Bien des pratiques ont disparu en Haïti, et parmi les traditions qui résistent encore aux nouvelles influences sociales et aux phénomènes technologiques : la Saint Valentin. Malgré la baisse économique, des couples amoureux s’accrochent à cette coutume en s’offrant
des gerbes de fleurs, du chocolat, des cartes et autres cadeaux.
L’art d’aimer ne change pas de visage en Haïti, en particulier à Port-au-Prince. Jeunes et vieux s’organisent durant cette période qui traîne derrière elle un ensemble de pépites d’amour. Si certaines traditions tendent à disparaître, la Saint Valentin perdure dans la réalité haïtienne. Les amoureux font des économies tout particulièrement pour satisfaire les caprices de leur bien aimé. « Il n’y a pas meilleurs moyens de témoigner son amour à sa moitié que par ce petit geste symbolique », témoigne Sophie, une jeune fiancée. Avec un panier contenant une peluche, des chocolats, des dragées, une bouteille de champagne… sa fête est assurée. Jacqueline*qui a reçu une gerbe de fleurs de son petit copain définit la Saint Valentin comme « une fête d’amour et de partage ». Pour elle, cette fête va au-delà du cercle des ‘’couples-amoureux’’ et s’étend jusqu’à la frontière de l’amitié et de la famille. Pour expliquer davantage son propos, elle avance qu’: « On n’a pas besoin d’avoir un petit copain ou une copine pour fêter la Saint Valentin, la meilleure chose à faire est de fêter la période avec ceux et celles que l’on aime vraiment en leur faisant cadeau une fleur ou une tablette de chocolat ».

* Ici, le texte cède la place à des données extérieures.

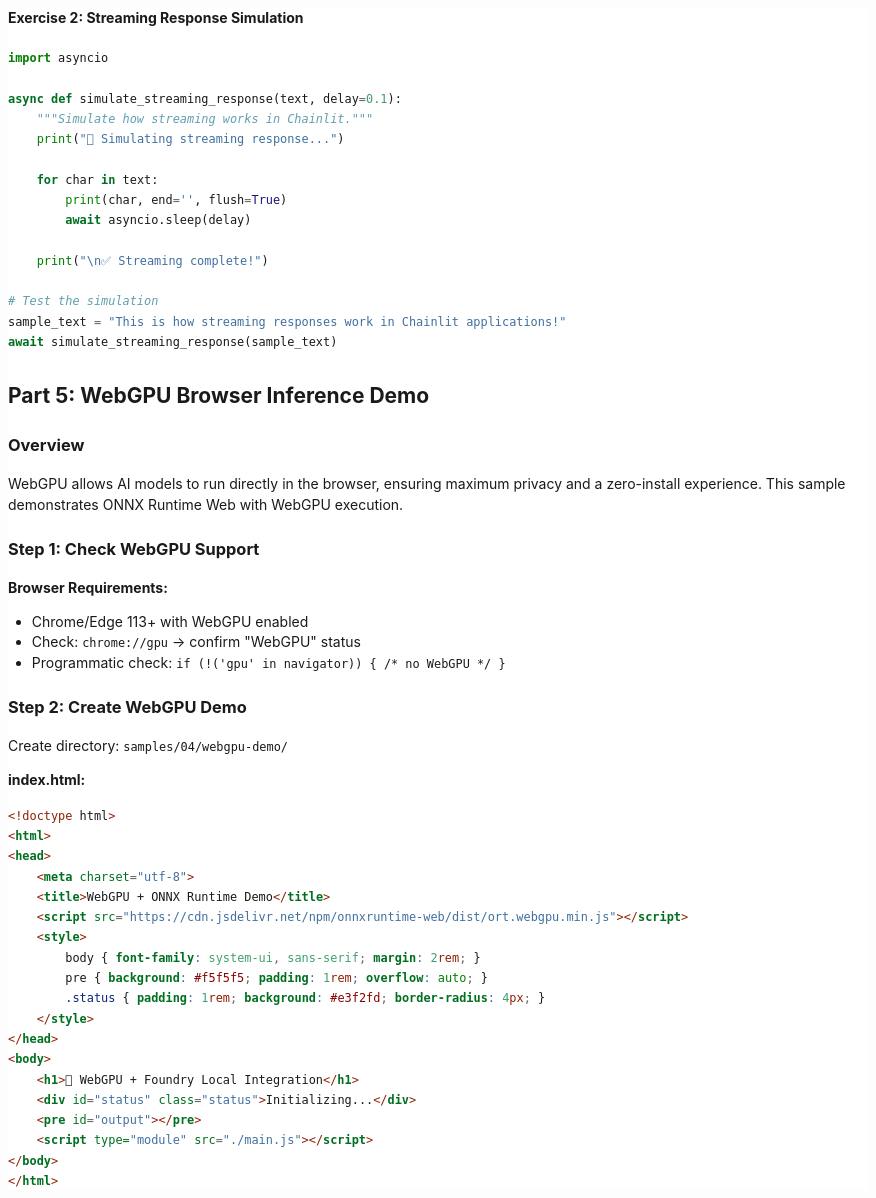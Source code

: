 #### Exercise 2: Streaming Response Simulation

```python
import asyncio

async def simulate_streaming_response(text, delay=0.1):
    """Simulate how streaming works in Chainlit."""
    print("🌊 Simulating streaming response...")
    
    for char in text:
        print(char, end='', flush=True)
        await asyncio.sleep(delay)
    
    print("\n✅ Streaming complete!")

# Test the simulation
sample_text = "This is how streaming responses work in Chainlit applications!"
await simulate_streaming_response(sample_text)
```

## Part 5: WebGPU Browser Inference Demo

### Overview

WebGPU allows AI models to run directly in the browser, ensuring maximum privacy and a zero-install experience. This sample demonstrates ONNX Runtime Web with WebGPU execution.

### Step 1: Check WebGPU Support

**Browser Requirements:**
- Chrome/Edge 113+ with WebGPU enabled
- Check: `chrome://gpu` → confirm "WebGPU" status
- Programmatic check: `if (!('gpu' in navigator)) { /* no WebGPU */ }`

### Step 2: Create WebGPU Demo

Create directory: `samples/04/webgpu-demo/`

**index.html:**
```html
<!doctype html>
<html>
<head>
    <meta charset="utf-8">
    <title>WebGPU + ONNX Runtime Demo</title>
    <script src="https://cdn.jsdelivr.net/npm/onnxruntime-web/dist/ort.webgpu.min.js"></script>
    <style>
        body { font-family: system-ui, sans-serif; margin: 2rem; }
        pre { background: #f5f5f5; padding: 1rem; overflow: auto; }
        .status { padding: 1rem; background: #e3f2fd; border-radius: 4px; }
    </style>
</head>
<body>
    <h1>🚀 WebGPU + Foundry Local Integration</h1>
    <div id="status" class="status">Initializing...</div>
    <pre id="output"></pre>
    <script type="module" src="./main.js"></script>
</body>
</html>
```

Une semaine d’afflux économique
« Les ventes commencent dès la dernière semaine du mois de janvier », confie Rita*, mais la semaine la plus achalandée reste la deuxième du mois de février. Rita*, une marchande ambulante, vend des chocolats emballés à partir de 250 gourdes et jusqu’à 4 000 gourdes. Cependant, le cas de sa voisine commerçante, Andremène*, est bien différent puisque cette dernière estime que les ventes ne sont pas à la hauteur de ses attentes cette année. Débitrice d’une caisse de crédit populaire de la Capitale expressément pour la période, elle hésite encore face aux résultats de ses ventes. « Les gens sont encore réticents quand il s’agit d’acheter les plus gros paniers de chocolats », se plaint-elle. Il faut ajouter à cela la crainte manifeste des agents de la mairie de Port-au-Prince qui ne tolèrent pas les petits commerçants sur les trottoirs. Rue Capois, au Champ de Mars, ainsi que rue Magny Romain, non loin du ministère à la Condition Féminine et aux Droits des Femmes (MCFDF), presque tous les trottoirs sont obstrués. L’activité économique est intense, les jeunes viennent de partout pour marchander les paniers de chocolats et certains d’entre eux repartent avec les mains bien remplies.

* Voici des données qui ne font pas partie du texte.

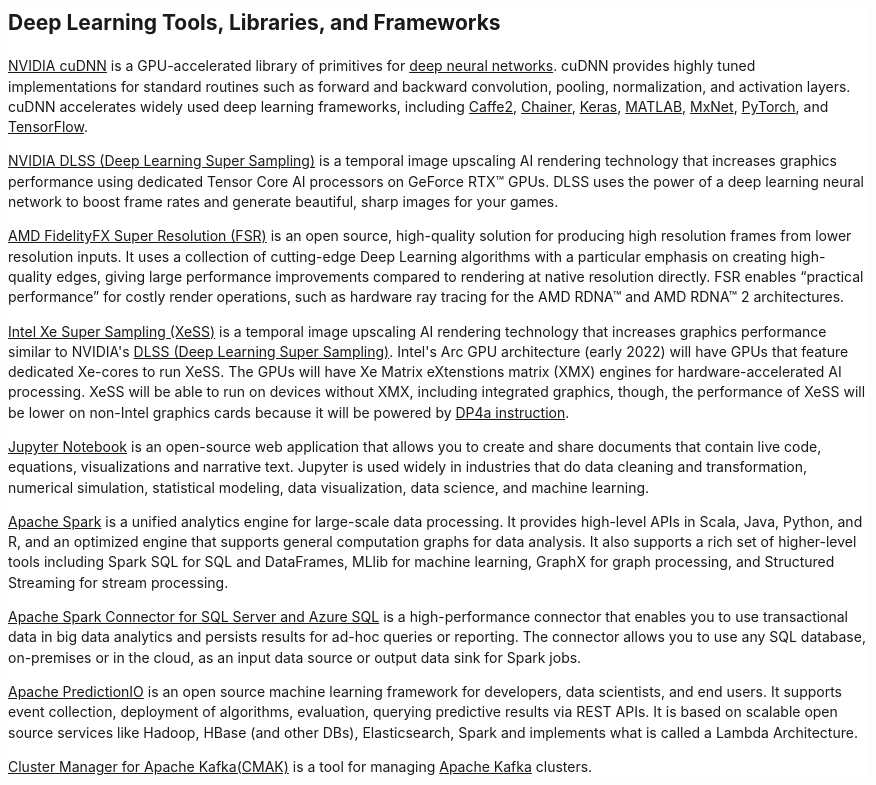 ## Deep Learning Tools, Libraries, and Frameworks

[NVIDIA cuDNN](https://developer.nvidia.com/cudnn) is a GPU-accelerated library of primitives for [deep neural networks](https://developer.nvidia.com/deep-learning). cuDNN provides highly tuned implementations for standard routines such as forward and backward convolution, pooling, normalization, and activation layers. cuDNN accelerates widely used deep learning frameworks, including [Caffe2](https://caffe2.ai/), [Chainer](https://chainer.org/), [Keras](https://keras.io/), [MATLAB](https://www.mathworks.com/solutions/deep-learning.html), [MxNet](https://mxnet.incubator.apache.org/), [PyTorch](https://pytorch.org/), and [TensorFlow](https://www.tensorflow.org/).

[NVIDIA DLSS (Deep Learning Super Sampling)](https://developer.nvidia.com/dlss) is a temporal image upscaling AI rendering technology that increases graphics performance using dedicated Tensor Core AI processors on GeForce RTX™ GPUs. DLSS uses the power of a deep learning neural network to boost frame rates and generate beautiful, sharp images for your games.

[AMD FidelityFX Super Resolution (FSR)](https://www.amd.com/en/technologies/radeon-software-fidelityfx) is an open source, high-quality solution for producing high resolution frames from lower resolution inputs. It uses a collection of cutting-edge Deep Learning algorithms with a particular emphasis on creating high-quality edges, giving large performance improvements compared to rendering at native resolution directly. FSR enables “practical performance” for costly render operations, such as hardware ray tracing for the AMD RDNA™ and AMD RDNA™ 2 architectures.

[Intel Xe Super Sampling (XeSS)](https://www.youtube.com/watch?v=Y9hfpf-SqEg) is a temporal image upscaling AI rendering technology that increases graphics performance similar to NVIDIA's [DLSS (Deep Learning Super Sampling)](https://developer.nvidia.com/dlss). Intel's Arc GPU architecture (early 2022) will have GPUs that feature dedicated Xe-cores to run XeSS. The GPUs will have Xe Matrix eXtenstions matrix (XMX) engines for hardware-accelerated AI processing. XeSS will be able to run on devices without XMX, including integrated graphics, though, the performance of XeSS will be lower on non-Intel graphics cards because it will be powered by [DP4a instruction](https://www.intel.com/content/dam/www/public/us/en/documents/reference-guides/11th-gen-quick-reference-guide.pdf).

[Jupyter Notebook](https://jupyter.org/) is an open-source web application that allows you to create and share documents that contain live code, equations, visualizations and narrative text. Jupyter is used widely in industries that do data cleaning and transformation, numerical simulation, statistical modeling, data visualization, data science, and machine learning.

[Apache Spark](https://spark.apache.org/) is a unified analytics engine for large-scale data processing. It provides high-level APIs in Scala, Java, Python, and R, and an optimized engine that supports general computation graphs for data analysis. It also supports a rich set of higher-level tools including Spark SQL for SQL and DataFrames, MLlib for machine learning, GraphX for graph processing, and Structured Streaming for stream processing.

[Apache Spark Connector for SQL Server and Azure SQL](https://github.com/microsoft/sql-spark-connector) is a high-performance connector that enables you to use transactional data in big data analytics and persists results for ad-hoc queries or reporting. The connector allows you to use any SQL database, on-premises or in the cloud, as an input data source or output data sink for Spark jobs.

[Apache PredictionIO](https://predictionio.apache.org/) is an open source machine learning framework for developers, data scientists, and end users. It supports event collection, deployment of algorithms, evaluation, querying predictive results via REST APIs. It is based on scalable open source services like Hadoop, HBase (and other DBs), Elasticsearch, Spark and implements what is called a Lambda Architecture.

[Cluster Manager for Apache Kafka(CMAK)](https://github.com/yahoo/CMAK) is a tool for managing [Apache Kafka](https://kafka.apache.org/) clusters.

Une pratique modifiée par les nouvelles technologies selon certains
La technologie, véritable agent transformateur de la société, n’épargne pas dans sa logique de modification des relations amoureuses, selon certains spécialistes. Mais, à en croire de simples citoyens, le téléphone portable ainsi que les réseaux sociaux modifient encore davantage le mode de communication des amoureux, voire même impactent négativement les relations humaines. Rony*, âgé d’une cinquantaine d’années, dit constater que bien des choses ont changé par rapport à la façon dont la Saint Valentin était fêtée trois décennies auparavant. « Dans les années 1992-1993, les amoureux de l’époque se passionnaient à envoyer des lettres d’amour, de la pure poésie». Mais aujourd’hui, poursuit-il, les téléphones intelligents ont pratiquement changé la donne, affirmant qu’ « il n’y a plus de feuille parfumée pour écrire des missives ou des acrostiches, mais que des posts Facebook avec des contenus peu intéressants ». Rony qui vit dans la nostalgie des temps anciens, voit aujourd’hui dans la fête des amoureux célébrée traditionnellement le 14 février de chaque année, un business qui peut être traduit par l’anglicisme : «No money, No Love – Sans argent, Pas d’amour ».